The Chargers started the 1978 season a dismal 1-4, which caused coach Tommy Prothro to be fired. Don Coryell was soon hired to take his place. With him, Coryell brought an offensive system that would soon revolutionize the NFL.
It started out as a very aggressive approach to passing and would evolve into something much more. The team had recently drafted receiver John Jefferson and already featured Charlie Joiner. After passing for just a yard short of 3,000 and tossing more touchdowns to interceptions for the first time in his career, Dan Fouts was sold on the new offensive philosophy in San Diego.
The team drafted tight end Kellen Winslow in 1979 and soon realized that they could utilize him in many more ways than what had ever been thought possible of the position. By the end of 1979, they were moving him all over the field, from off-tackle to the slot to out wide and even in the backfield. This made many a defensive coordinator entirely overwhelmed with how best to defend against this new offense.

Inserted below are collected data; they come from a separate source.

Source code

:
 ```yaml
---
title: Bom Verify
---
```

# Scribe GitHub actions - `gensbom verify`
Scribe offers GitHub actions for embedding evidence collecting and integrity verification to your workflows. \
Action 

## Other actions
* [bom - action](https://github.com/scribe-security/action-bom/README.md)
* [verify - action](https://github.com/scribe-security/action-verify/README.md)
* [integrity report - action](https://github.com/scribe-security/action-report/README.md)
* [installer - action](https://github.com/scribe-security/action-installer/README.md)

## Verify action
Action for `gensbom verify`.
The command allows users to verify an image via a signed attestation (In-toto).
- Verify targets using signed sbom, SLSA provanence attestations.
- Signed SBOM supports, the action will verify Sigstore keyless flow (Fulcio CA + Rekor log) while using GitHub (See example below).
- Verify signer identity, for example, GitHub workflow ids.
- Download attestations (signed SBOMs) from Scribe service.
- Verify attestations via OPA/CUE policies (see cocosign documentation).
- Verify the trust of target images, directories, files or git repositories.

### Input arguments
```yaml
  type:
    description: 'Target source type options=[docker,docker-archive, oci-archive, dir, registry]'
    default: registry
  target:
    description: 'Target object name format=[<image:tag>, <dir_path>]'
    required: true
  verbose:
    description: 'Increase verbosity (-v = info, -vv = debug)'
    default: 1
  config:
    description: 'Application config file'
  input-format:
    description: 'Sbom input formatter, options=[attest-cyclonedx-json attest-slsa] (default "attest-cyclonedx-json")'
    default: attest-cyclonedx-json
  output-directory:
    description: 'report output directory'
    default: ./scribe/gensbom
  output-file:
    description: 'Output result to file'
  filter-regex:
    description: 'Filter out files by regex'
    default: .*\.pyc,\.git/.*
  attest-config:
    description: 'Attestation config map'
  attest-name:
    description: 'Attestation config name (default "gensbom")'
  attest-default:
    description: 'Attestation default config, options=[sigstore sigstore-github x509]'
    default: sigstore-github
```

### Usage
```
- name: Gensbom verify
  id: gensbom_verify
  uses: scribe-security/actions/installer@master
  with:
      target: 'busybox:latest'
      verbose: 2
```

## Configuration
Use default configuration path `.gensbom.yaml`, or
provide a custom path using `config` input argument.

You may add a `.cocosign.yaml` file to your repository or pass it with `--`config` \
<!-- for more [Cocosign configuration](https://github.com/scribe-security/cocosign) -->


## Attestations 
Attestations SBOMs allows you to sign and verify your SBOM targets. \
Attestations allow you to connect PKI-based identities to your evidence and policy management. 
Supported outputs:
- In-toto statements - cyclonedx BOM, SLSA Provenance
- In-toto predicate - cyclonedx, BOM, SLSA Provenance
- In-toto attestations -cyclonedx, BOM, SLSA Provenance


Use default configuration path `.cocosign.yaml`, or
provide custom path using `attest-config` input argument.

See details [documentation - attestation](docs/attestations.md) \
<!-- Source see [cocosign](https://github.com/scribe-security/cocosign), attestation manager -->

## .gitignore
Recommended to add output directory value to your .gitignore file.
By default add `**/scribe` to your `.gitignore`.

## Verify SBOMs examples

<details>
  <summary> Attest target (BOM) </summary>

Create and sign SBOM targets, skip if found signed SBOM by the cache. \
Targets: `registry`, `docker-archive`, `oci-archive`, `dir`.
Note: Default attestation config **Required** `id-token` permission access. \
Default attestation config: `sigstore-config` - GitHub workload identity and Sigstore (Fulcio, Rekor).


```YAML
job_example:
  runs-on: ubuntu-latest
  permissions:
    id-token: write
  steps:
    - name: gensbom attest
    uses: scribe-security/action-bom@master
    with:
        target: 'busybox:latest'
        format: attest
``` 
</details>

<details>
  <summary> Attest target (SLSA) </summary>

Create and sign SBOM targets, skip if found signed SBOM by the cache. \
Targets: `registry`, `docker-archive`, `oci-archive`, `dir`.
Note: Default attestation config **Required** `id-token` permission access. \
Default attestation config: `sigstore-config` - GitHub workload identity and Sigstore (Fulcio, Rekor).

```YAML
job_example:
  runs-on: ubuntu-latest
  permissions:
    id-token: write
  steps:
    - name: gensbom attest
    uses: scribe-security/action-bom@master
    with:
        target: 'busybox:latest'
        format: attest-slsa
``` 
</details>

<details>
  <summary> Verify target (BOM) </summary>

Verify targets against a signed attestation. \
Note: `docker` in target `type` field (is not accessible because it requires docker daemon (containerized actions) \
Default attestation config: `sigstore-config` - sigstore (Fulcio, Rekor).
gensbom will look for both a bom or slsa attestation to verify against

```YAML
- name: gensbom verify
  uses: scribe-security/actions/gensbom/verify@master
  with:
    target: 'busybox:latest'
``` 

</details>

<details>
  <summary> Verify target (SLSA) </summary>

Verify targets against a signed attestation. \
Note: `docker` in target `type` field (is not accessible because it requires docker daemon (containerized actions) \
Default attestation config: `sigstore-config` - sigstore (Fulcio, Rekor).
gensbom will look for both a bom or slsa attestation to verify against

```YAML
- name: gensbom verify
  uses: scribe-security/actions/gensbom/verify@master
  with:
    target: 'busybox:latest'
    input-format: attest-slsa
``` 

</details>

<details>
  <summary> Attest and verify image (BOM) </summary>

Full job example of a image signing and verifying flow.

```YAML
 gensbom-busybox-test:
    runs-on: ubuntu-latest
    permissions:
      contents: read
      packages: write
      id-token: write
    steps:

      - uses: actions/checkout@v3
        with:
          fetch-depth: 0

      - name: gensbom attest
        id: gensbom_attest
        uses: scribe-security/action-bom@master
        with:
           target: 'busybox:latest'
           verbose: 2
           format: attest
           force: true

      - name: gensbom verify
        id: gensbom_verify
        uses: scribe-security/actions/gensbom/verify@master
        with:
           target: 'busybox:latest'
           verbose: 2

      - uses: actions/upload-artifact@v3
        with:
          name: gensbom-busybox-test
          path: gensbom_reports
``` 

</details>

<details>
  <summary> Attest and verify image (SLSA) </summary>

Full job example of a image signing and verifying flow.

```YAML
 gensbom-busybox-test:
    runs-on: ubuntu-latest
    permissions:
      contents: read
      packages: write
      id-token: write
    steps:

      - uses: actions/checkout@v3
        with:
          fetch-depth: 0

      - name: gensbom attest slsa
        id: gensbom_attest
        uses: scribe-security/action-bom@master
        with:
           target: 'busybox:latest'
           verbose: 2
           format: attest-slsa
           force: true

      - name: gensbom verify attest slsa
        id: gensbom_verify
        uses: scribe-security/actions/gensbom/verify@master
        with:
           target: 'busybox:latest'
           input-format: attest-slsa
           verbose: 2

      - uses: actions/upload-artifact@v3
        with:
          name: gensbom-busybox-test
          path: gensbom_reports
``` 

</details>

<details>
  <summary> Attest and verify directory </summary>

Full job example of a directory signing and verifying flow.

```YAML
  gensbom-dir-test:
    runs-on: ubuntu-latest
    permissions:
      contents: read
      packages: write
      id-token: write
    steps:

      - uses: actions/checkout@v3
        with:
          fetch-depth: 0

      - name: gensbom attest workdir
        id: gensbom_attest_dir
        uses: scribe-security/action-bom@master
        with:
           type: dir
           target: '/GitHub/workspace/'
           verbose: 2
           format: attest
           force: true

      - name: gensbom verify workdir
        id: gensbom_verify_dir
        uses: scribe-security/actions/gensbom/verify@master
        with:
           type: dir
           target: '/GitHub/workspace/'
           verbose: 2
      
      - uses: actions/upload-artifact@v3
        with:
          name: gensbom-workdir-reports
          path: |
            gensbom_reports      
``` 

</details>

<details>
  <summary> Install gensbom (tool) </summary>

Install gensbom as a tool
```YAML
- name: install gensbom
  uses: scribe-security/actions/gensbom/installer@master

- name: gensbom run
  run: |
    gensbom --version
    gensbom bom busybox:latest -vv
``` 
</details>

Armed with this new approach to the game, Dan Fouts passed for 4,082 yards in Winslow's rookie season. Unfortunately for opposing defenses, this was just a warm-up. He set a league record for passing yards in both 1980 and 1981 topping out at 4,802 yards. In both 1980 and 1981, the Chargers reached the AFC championship game but failed to produce a Super Bowl appearance in either year, losing to the Raiders and the Bengals.
Remarkably, despite the NFL player's strike shortening the 1982 to just nine games, Dan Fouts passed for 2,883 yards and guided the team to the playoffs. Late in the year, his Chargers visited San Francisco. It became a family affair as his father was in attendance. In an interview, Bob was asked whom he was rooting for, his team or his son. In typical fashion, he stated, "I'm rooting for the only native-born San Franciscan playing on the field!". The Chargers won 41-37, an appropriate homecoming for Dan Fouts.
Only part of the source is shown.